Records from a data collection
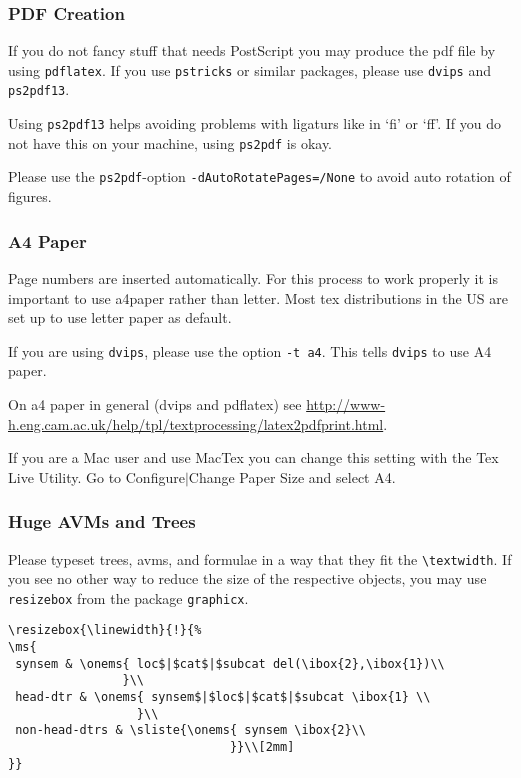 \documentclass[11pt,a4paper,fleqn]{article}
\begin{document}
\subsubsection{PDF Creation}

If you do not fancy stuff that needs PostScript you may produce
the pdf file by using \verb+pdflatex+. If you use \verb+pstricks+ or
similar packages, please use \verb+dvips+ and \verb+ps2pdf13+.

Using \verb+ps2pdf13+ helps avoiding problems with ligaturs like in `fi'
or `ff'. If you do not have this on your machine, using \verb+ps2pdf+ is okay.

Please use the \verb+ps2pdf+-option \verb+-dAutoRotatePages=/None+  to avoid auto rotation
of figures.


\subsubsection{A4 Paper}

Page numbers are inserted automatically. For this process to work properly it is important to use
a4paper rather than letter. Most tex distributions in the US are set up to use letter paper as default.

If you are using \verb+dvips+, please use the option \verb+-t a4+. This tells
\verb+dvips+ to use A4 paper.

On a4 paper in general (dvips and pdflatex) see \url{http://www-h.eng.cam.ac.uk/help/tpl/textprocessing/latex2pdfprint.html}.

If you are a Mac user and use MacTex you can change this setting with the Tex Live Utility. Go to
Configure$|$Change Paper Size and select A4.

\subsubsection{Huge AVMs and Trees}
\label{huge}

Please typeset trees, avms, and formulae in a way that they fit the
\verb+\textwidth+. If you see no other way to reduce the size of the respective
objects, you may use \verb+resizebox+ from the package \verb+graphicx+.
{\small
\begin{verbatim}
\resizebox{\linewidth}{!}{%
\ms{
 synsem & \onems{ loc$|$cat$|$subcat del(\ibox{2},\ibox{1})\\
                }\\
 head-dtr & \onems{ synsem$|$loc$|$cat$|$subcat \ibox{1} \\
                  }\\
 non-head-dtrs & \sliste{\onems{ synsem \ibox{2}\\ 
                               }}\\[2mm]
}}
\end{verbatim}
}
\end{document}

Task statement. Your reply should restate every entry exactly, with the pictures left out.

Answer for this exercise.
 \documentclass[11pt,a4paper,fleqn]{article}
\begin{document}
\subsubsection{PDF Creation}

If you do not fancy stuff that needs PostScript you may produce
the pdf file by using \verb+pdflatex+. If you use \verb+pstricks+ or
similar packages, please use \verb+dvips+ and \verb+ps2pdf13+.

Using \verb+ps2pdf13+ helps avoiding problems with ligaturs like in `fi'
or `ff'. If you do not have this on your machine, using \verb+ps2pdf+ is okay.

Please use the \verb+ps2pdf+-option \verb+-dAutoRotatePages=/None+  to avoid auto rotation
of figures.


\subsubsection{A4 Paper}

Page numbers are inserted automatically. For this process to work properly it is important to use
a4paper rather than letter. Most tex distributions in the US are set up to use letter paper as default.

If you are using \verb+dvips+, please use the option \verb+-t a4+. This tells
\verb+dvips+ to use A4 paper.

On a4 paper in general (dvips and pdflatex) see \url{http://www-h.eng.cam.ac.uk/help/tpl/textprocessing/latex2pdfprint.html}.

If you are a Mac user and use MacTex you can change this setting with the Tex Live Utility. Go to
Configure$|$Change Paper Size and select A4.

\subsubsection{Huge AVMs and Trees}
\label{huge}

Please typeset trees, avms, and formulae in a way that they fit the
\verb+\textwidth+. If you see no other way to reduce the size of the respective
objects, you may use \verb+resizebox+ from the package \verb+graphicx+.
{\small
\begin{verbatim}
\resizebox{\linewidth}{!}{%
\ms{
 synsem & \onems{ loc$|$cat$|$subcat del(\ibox{2},\ibox{1})\\
                }\\
 head-dtr & \onems{ synsem$|$loc$|$cat$|$subcat \ibox{1} \\
                  }\\
 non-head-dtrs & \sliste{\onems{ synsem \ibox{2}\\ 
                               }}\\[2mm]
}}
\end{verbatim}
}
\end{document}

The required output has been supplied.